━━ Dataset records
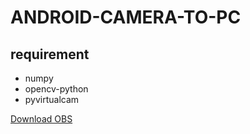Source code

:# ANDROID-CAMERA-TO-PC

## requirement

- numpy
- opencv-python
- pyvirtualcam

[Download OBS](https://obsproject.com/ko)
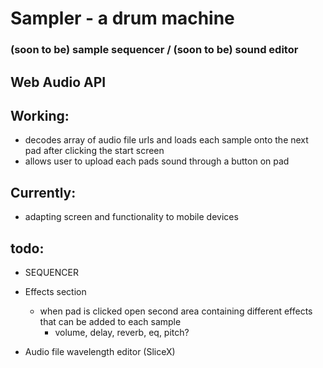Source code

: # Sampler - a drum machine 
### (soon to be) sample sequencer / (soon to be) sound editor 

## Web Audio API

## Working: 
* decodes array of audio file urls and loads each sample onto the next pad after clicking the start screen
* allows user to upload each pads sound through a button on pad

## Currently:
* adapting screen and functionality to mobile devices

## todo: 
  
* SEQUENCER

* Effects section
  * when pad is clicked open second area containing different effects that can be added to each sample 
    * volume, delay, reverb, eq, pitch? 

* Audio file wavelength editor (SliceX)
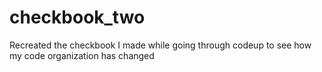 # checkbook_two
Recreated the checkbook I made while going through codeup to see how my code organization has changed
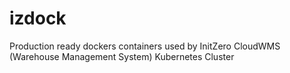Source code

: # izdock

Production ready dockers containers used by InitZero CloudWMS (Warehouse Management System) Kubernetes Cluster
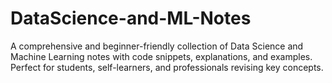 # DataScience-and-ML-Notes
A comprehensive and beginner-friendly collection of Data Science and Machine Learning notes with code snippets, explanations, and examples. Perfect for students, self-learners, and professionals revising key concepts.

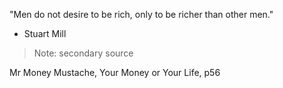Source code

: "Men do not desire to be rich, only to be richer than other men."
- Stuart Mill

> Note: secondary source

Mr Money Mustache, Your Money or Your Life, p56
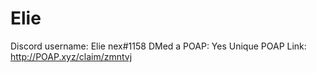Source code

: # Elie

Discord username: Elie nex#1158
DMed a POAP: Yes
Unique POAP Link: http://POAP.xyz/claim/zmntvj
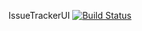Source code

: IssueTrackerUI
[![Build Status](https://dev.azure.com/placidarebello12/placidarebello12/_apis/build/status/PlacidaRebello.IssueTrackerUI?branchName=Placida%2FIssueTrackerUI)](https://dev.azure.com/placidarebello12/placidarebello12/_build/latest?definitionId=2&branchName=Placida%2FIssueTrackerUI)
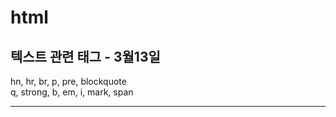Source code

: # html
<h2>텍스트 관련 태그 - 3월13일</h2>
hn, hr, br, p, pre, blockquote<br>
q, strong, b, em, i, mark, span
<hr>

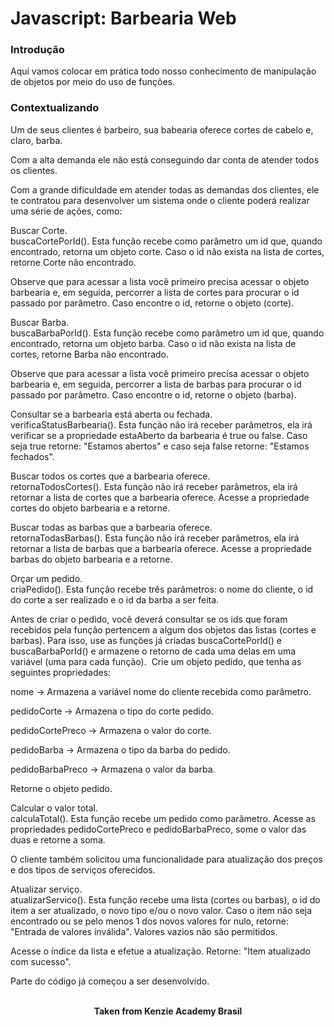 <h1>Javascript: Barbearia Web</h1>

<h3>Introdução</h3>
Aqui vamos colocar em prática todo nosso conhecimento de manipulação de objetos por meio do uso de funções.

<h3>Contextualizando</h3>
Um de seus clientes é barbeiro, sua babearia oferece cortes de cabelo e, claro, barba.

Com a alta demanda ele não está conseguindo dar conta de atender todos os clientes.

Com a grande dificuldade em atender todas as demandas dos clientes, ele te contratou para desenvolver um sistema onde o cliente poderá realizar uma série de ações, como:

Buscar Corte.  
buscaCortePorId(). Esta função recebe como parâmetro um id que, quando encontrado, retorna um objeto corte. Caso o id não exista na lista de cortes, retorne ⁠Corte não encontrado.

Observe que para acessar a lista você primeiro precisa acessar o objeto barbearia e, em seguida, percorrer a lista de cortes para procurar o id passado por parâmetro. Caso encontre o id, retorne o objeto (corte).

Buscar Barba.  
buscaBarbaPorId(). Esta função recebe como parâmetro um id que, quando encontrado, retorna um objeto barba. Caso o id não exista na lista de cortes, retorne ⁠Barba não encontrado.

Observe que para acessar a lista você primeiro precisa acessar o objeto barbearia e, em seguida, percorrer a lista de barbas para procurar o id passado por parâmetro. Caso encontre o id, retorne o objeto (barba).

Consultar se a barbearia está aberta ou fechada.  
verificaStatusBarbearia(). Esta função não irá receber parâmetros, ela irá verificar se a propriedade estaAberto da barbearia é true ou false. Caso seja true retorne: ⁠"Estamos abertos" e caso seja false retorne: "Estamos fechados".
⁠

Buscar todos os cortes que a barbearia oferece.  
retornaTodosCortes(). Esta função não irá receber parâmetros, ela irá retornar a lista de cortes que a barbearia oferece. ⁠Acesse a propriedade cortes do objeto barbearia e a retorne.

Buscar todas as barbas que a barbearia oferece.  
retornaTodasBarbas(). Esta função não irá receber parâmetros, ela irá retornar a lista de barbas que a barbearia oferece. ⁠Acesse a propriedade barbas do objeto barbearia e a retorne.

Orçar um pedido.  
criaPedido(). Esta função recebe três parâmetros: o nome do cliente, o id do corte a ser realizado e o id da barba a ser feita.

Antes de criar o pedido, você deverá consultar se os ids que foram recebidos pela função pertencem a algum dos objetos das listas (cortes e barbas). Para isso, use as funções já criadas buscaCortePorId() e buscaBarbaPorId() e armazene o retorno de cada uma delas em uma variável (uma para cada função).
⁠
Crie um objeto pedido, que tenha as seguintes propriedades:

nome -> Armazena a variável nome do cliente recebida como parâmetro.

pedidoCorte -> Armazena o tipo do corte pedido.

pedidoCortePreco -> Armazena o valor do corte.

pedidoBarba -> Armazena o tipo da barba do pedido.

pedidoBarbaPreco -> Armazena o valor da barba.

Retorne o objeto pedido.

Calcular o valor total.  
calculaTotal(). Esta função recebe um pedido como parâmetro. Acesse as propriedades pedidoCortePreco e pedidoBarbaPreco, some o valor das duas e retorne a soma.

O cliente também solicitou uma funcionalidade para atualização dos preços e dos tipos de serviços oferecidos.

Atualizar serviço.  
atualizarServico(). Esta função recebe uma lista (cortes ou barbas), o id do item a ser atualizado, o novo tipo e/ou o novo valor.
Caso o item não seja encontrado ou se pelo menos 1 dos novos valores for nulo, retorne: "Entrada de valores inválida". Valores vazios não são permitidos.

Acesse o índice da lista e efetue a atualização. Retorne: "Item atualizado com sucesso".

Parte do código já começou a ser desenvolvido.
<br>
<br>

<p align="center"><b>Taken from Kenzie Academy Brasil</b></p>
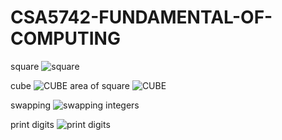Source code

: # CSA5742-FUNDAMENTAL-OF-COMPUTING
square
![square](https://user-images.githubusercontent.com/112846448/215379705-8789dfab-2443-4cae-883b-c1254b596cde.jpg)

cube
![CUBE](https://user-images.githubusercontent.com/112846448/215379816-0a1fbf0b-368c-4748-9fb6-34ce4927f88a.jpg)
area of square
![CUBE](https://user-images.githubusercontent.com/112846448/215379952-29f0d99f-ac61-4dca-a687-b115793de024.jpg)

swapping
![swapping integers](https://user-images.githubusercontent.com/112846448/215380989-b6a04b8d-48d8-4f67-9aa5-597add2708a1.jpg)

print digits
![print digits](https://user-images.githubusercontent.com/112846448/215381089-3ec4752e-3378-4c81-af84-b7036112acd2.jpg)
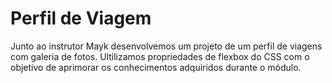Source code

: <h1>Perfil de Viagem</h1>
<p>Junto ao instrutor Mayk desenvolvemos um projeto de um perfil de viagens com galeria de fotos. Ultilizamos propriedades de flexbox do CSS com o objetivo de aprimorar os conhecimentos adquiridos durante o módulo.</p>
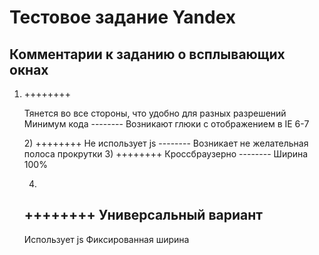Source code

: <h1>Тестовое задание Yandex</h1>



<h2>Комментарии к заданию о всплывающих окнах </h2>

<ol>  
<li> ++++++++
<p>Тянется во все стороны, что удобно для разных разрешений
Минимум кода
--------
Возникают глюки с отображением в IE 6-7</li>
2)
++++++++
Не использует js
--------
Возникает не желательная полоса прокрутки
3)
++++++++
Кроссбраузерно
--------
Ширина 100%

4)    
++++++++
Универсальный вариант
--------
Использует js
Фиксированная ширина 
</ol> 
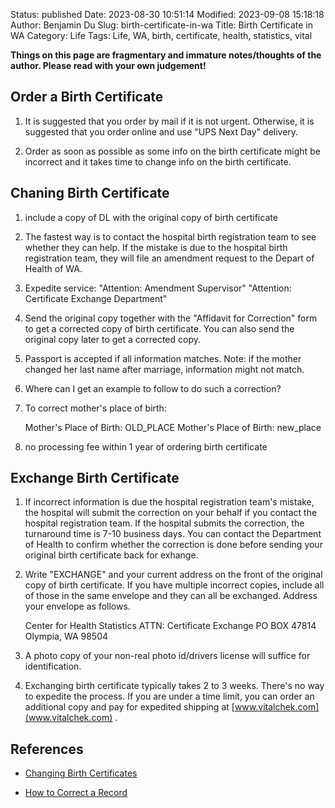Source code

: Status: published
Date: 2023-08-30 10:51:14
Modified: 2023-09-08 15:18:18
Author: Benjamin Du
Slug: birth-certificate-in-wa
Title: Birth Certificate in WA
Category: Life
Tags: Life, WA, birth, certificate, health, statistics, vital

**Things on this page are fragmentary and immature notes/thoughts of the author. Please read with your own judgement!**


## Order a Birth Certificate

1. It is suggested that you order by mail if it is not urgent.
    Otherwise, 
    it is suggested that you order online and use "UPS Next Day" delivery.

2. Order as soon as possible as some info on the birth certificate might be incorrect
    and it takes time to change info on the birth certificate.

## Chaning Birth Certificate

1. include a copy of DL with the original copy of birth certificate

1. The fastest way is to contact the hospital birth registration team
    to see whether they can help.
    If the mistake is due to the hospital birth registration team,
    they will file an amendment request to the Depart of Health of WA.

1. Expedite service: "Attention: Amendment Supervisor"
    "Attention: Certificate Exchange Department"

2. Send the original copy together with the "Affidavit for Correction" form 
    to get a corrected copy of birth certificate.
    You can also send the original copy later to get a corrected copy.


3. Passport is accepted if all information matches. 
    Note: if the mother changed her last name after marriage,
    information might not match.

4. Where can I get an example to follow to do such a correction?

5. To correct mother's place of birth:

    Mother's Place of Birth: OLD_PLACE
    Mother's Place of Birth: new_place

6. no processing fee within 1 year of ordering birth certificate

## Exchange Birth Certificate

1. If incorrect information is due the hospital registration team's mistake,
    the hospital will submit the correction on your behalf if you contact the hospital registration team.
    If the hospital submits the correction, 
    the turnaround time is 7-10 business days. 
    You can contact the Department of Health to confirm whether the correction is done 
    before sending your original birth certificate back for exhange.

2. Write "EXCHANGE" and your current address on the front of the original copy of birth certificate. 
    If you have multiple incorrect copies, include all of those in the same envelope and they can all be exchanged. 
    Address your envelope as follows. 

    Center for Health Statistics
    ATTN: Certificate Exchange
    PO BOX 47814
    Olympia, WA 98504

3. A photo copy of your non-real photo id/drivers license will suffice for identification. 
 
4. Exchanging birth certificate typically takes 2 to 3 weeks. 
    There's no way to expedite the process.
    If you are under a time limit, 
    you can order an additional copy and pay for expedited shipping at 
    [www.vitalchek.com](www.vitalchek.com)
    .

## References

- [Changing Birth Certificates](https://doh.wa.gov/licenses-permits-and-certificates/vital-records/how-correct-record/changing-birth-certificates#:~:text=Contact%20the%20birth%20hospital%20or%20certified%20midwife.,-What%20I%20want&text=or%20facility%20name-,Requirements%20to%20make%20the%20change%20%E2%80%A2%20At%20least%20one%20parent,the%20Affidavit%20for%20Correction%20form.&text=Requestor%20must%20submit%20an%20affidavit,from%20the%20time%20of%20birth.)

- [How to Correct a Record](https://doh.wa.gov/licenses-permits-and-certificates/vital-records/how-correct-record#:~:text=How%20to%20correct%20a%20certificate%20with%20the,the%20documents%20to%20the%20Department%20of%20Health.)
━━━━
= Your instructions =
Using the listing above, copy exactly the line that contains "Com a grande", the line that contains "Buscar Corte.", and each line that falls between them.

= Output of the task =
Com a grande dificuldade em atender todas as demandas dos clientes, ele te contratou para desenvolver um sistema onde o cliente poderá realizar uma série de ações, como:

Buscar Corte.  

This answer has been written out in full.